**Exercise:** Where a line in the listing below contains the word "args", copy that line.
Start of Records for the task
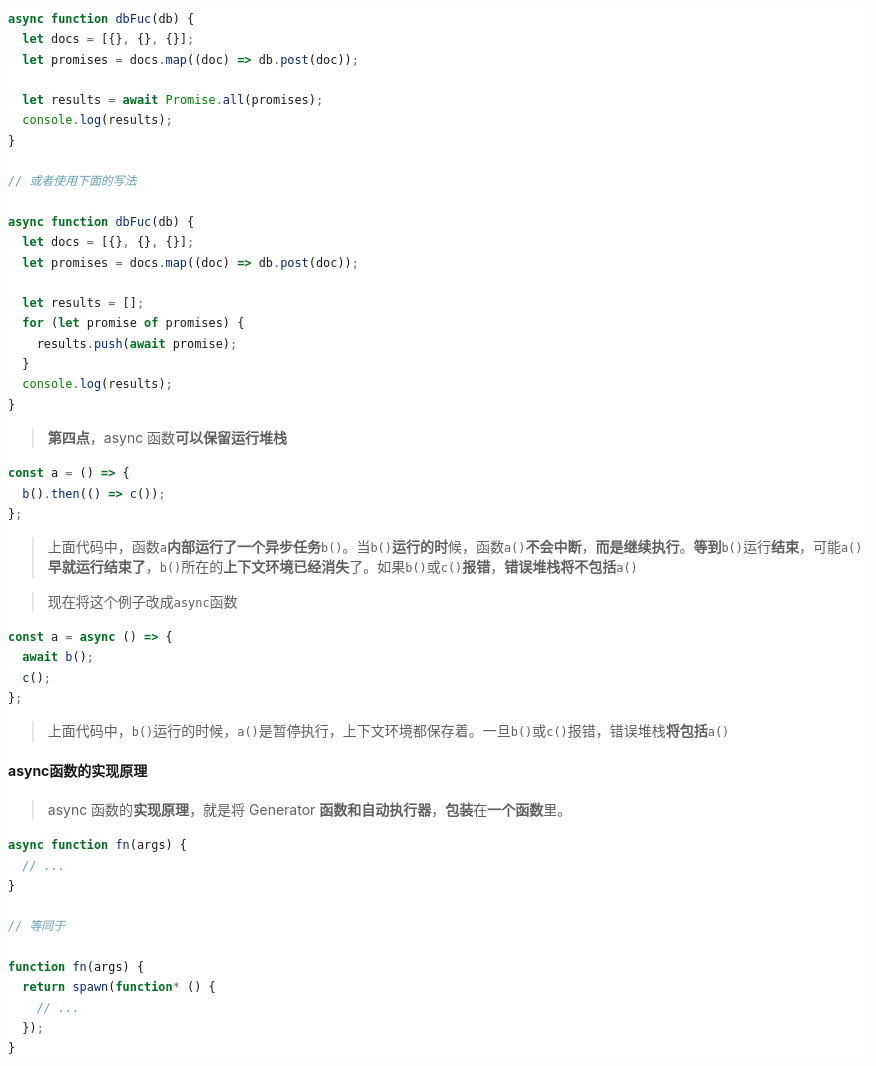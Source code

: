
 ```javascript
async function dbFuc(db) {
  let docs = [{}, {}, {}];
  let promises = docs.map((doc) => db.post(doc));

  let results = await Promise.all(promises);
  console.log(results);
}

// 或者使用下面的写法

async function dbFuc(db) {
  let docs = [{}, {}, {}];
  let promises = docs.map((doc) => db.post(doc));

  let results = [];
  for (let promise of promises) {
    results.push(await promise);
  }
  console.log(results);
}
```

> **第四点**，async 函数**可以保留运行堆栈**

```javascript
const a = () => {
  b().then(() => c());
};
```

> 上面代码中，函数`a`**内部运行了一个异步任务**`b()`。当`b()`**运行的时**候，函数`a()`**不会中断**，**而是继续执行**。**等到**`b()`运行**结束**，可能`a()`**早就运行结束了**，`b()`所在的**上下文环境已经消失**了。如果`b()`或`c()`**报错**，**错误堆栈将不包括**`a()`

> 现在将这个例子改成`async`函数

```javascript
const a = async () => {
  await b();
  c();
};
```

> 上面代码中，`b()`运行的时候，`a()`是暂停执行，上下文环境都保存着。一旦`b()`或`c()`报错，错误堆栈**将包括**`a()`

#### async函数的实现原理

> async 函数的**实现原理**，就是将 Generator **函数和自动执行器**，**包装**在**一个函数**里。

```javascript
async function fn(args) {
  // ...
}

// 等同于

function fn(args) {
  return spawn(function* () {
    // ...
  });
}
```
End of Records for the task
**Answer space:**
async function fn(args) {
function fn(args) {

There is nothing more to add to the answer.